# PROBLEM:
Only the lines below, from the one with "Os demais conceitos" through the one with "Os CEFET/IF participaram", are to be written out, exactly.

# DATA SHOWN:
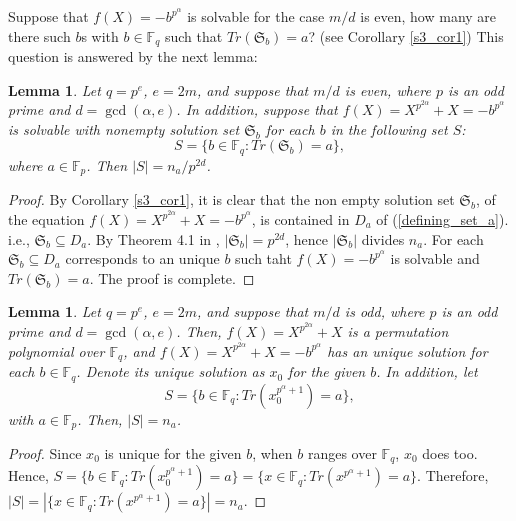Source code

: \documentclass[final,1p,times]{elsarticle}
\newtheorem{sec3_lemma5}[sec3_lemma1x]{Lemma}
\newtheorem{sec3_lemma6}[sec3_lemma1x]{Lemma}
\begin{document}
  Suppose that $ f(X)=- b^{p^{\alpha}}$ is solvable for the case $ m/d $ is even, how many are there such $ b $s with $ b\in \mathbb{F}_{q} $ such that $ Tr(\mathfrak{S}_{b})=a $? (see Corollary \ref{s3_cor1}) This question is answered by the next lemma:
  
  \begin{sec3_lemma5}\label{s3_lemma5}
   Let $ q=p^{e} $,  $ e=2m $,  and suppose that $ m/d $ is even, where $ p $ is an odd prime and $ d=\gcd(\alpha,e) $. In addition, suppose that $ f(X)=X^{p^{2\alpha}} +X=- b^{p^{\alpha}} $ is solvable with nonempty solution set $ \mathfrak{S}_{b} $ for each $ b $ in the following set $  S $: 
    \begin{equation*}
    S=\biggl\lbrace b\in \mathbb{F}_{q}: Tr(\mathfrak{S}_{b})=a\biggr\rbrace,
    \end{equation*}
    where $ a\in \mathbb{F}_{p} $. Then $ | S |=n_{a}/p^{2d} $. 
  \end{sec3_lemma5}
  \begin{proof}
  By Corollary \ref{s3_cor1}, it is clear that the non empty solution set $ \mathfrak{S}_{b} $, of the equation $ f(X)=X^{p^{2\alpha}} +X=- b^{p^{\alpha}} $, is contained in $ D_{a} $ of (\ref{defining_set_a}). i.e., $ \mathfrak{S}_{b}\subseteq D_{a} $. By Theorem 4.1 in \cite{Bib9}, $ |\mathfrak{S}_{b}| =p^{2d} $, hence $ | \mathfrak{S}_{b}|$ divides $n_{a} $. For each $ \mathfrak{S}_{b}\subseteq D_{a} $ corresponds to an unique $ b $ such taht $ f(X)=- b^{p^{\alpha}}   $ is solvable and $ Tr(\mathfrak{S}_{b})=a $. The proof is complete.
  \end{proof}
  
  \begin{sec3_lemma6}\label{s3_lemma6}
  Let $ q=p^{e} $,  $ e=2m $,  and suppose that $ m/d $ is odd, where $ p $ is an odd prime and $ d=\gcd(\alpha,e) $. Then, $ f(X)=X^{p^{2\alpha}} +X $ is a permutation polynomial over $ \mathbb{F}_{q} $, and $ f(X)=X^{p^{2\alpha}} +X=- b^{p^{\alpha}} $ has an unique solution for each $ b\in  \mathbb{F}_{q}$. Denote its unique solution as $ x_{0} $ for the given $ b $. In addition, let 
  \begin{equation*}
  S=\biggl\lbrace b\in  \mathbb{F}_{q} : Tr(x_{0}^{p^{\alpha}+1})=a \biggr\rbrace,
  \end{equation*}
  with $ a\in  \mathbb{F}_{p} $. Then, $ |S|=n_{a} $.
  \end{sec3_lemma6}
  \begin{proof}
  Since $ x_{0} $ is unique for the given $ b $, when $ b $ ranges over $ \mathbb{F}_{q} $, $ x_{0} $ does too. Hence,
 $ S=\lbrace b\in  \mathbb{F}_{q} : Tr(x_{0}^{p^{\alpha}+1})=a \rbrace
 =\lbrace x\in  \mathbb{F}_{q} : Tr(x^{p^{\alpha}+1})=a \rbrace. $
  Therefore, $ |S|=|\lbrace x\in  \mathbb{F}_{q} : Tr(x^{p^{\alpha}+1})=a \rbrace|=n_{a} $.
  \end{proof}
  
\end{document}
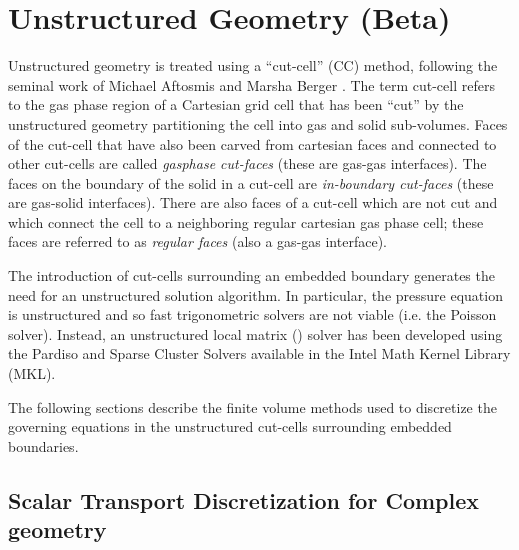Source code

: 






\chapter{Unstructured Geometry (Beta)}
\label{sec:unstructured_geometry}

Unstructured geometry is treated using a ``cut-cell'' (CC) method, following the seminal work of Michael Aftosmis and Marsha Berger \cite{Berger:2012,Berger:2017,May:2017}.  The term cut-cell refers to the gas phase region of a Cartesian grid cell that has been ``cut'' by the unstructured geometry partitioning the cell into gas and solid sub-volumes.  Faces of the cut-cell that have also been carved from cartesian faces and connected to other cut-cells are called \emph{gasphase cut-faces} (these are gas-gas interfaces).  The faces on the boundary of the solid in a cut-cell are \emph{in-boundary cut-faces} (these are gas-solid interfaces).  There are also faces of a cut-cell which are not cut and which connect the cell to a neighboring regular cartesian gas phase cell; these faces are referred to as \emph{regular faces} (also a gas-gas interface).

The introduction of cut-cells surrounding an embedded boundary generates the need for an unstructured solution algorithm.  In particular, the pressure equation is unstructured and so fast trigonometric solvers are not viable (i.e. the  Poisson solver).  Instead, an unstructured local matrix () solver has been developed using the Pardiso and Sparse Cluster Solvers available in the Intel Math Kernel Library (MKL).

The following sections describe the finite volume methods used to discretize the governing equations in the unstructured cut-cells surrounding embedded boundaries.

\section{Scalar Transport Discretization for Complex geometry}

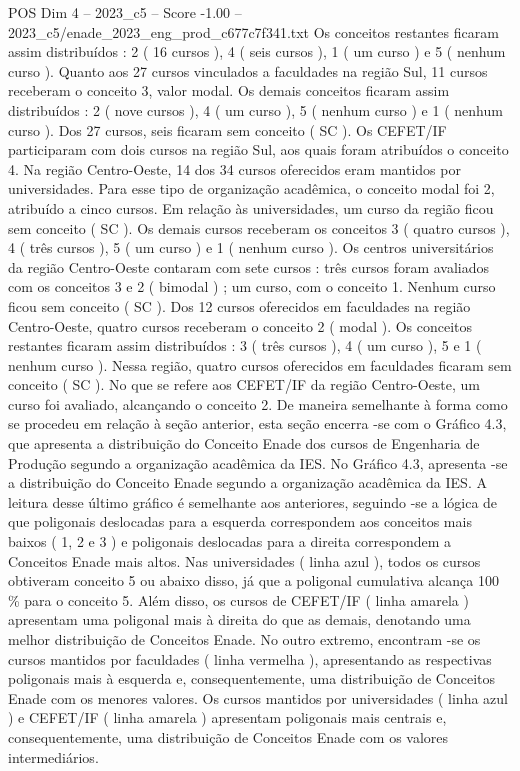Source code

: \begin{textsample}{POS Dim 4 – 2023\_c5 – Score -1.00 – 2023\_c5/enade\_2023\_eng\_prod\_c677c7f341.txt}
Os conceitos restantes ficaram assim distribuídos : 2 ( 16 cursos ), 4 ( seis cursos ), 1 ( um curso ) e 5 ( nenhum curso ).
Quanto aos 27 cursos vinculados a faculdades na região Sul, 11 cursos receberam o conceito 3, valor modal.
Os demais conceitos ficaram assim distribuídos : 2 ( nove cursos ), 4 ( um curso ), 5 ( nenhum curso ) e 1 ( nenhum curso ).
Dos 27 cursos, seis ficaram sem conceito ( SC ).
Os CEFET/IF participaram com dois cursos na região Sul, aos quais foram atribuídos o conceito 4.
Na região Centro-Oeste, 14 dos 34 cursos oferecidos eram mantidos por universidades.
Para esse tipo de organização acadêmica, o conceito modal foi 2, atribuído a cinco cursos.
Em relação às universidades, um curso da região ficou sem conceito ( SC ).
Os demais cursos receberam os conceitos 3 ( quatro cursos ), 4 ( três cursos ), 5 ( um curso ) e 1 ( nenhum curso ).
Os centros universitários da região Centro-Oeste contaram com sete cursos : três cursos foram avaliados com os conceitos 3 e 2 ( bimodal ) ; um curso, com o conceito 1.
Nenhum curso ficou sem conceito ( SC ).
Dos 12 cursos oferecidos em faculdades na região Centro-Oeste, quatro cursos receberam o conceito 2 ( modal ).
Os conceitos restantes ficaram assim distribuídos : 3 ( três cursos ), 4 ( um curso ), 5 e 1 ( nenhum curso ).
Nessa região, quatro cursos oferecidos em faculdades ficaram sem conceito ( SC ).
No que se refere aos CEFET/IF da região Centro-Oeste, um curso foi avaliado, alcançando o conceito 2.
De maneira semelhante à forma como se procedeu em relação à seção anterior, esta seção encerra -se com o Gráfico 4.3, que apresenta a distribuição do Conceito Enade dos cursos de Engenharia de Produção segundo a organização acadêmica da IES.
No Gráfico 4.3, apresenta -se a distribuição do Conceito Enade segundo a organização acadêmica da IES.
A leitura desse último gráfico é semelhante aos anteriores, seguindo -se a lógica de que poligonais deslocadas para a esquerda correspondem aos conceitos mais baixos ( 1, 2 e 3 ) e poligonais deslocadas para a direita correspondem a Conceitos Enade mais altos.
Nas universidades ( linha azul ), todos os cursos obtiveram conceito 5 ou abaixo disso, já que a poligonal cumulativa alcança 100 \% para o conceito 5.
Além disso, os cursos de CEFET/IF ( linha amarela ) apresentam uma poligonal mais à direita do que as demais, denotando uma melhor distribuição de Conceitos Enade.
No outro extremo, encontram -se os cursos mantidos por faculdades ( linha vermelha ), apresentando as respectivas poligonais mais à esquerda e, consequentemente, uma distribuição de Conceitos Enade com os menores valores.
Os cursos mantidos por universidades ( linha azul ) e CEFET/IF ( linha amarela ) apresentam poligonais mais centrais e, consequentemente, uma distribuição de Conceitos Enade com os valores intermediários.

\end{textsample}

# WORKED SOLUTION:
Os demais conceitos ficaram assim distribuídos : 2 ( nove cursos ), 4 ( um curso ), 5 ( nenhum curso ) e 1 ( nenhum curso ).
Dos 27 cursos, seis ficaram sem conceito ( SC ).
Os CEFET/IF participaram com dois cursos na região Sul, aos quais foram atribuídos o conceito 4.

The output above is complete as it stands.